EXERCISE DIRECTIONS: Repeat exactly the lines of the listing below, please, starting with the first and ending with the line containing "the DevToolsProtocolEventReceived event.</span></span>"; leave out the rest.

--- START ---

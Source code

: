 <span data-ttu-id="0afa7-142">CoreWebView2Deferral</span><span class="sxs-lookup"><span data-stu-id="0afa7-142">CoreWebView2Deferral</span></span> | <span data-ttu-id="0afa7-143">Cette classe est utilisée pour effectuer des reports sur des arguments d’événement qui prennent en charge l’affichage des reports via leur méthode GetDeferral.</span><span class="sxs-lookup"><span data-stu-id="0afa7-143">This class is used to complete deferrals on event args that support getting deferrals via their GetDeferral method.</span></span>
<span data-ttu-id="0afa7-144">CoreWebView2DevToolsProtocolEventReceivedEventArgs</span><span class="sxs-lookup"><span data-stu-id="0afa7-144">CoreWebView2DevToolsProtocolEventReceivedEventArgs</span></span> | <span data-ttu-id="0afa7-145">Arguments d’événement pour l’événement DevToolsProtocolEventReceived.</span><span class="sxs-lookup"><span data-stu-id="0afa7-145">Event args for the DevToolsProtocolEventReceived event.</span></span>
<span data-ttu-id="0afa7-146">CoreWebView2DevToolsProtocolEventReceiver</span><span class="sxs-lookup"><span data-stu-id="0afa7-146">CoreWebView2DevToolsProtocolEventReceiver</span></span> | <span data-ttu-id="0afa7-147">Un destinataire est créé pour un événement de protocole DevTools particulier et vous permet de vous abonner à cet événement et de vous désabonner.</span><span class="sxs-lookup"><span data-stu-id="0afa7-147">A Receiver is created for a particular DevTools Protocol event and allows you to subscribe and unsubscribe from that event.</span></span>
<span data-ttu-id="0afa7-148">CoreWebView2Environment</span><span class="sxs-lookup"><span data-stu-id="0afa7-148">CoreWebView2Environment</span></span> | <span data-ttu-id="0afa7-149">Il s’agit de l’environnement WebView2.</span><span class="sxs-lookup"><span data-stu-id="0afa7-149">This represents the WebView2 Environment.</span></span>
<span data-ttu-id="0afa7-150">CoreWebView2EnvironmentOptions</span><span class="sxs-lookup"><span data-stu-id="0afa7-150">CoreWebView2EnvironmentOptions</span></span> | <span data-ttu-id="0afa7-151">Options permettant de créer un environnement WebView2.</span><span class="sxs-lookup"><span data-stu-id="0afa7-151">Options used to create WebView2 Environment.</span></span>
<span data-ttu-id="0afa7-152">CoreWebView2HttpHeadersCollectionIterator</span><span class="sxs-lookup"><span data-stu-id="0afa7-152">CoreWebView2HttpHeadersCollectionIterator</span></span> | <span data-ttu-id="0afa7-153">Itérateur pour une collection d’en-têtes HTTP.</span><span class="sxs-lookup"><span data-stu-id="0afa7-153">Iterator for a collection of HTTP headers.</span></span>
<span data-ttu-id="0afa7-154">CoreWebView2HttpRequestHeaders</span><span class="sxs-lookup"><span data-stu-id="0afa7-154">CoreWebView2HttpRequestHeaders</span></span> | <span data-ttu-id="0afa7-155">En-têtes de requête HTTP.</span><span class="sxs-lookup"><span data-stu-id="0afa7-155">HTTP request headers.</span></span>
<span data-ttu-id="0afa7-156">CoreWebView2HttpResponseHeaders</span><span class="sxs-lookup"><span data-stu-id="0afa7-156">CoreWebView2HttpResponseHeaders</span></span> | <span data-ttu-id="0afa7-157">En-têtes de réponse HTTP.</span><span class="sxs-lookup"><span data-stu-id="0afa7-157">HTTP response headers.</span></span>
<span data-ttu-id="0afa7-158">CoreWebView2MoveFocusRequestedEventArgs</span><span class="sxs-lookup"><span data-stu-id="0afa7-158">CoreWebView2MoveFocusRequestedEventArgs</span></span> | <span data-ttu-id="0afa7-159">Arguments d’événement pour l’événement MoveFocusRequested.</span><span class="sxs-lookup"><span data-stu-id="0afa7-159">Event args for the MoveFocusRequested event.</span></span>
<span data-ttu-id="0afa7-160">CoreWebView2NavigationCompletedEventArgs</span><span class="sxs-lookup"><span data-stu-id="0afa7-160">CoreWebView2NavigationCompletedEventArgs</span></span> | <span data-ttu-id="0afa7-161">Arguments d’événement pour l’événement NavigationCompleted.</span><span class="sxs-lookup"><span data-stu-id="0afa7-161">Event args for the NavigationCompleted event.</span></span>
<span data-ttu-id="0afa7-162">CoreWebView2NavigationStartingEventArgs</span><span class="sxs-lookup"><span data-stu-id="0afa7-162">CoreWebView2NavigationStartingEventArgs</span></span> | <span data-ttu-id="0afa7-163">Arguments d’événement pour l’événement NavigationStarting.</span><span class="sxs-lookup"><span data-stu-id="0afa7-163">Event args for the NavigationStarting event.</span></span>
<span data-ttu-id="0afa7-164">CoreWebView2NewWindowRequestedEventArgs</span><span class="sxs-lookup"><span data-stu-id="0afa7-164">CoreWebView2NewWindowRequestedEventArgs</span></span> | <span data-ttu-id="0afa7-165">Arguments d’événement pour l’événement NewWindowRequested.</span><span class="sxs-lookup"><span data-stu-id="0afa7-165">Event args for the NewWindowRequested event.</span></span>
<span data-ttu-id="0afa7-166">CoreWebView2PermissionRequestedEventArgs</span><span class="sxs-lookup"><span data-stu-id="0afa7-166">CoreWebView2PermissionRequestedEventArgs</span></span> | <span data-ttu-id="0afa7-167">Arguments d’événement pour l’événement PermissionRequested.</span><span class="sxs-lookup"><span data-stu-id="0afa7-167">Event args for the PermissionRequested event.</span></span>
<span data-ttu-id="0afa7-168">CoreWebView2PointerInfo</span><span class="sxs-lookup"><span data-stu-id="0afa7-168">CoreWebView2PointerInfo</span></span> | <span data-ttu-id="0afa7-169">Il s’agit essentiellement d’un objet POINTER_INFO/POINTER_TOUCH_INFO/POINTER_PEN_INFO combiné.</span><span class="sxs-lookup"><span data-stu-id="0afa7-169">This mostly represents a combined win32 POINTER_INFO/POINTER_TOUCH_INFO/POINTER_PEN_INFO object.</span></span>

--- END ---

COMPLETED EXERCISE:
Source code

: <span data-ttu-id="0afa7-142">CoreWebView2Deferral</span><span class="sxs-lookup"><span data-stu-id="0afa7-142">CoreWebView2Deferral</span></span> | <span data-ttu-id="0afa7-143">Cette classe est utilisée pour effectuer des reports sur des arguments d’événement qui prennent en charge l’affichage des reports via leur méthode GetDeferral.</span><span class="sxs-lookup"><span data-stu-id="0afa7-143">This class is used to complete deferrals on event args that support getting deferrals via their GetDeferral method.</span></span>
<span data-ttu-id="0afa7-144">CoreWebView2DevToolsProtocolEventReceivedEventArgs</span><span class="sxs-lookup"><span data-stu-id="0afa7-144">CoreWebView2DevToolsProtocolEventReceivedEventArgs</span></span> | <span data-ttu-id="0afa7-145">Arguments d’événement pour l’événement DevToolsProtocolEventReceived.</span><span class="sxs-lookup"><span data-stu-id="0afa7-145">Event args for the DevToolsProtocolEventReceived event.</span></span>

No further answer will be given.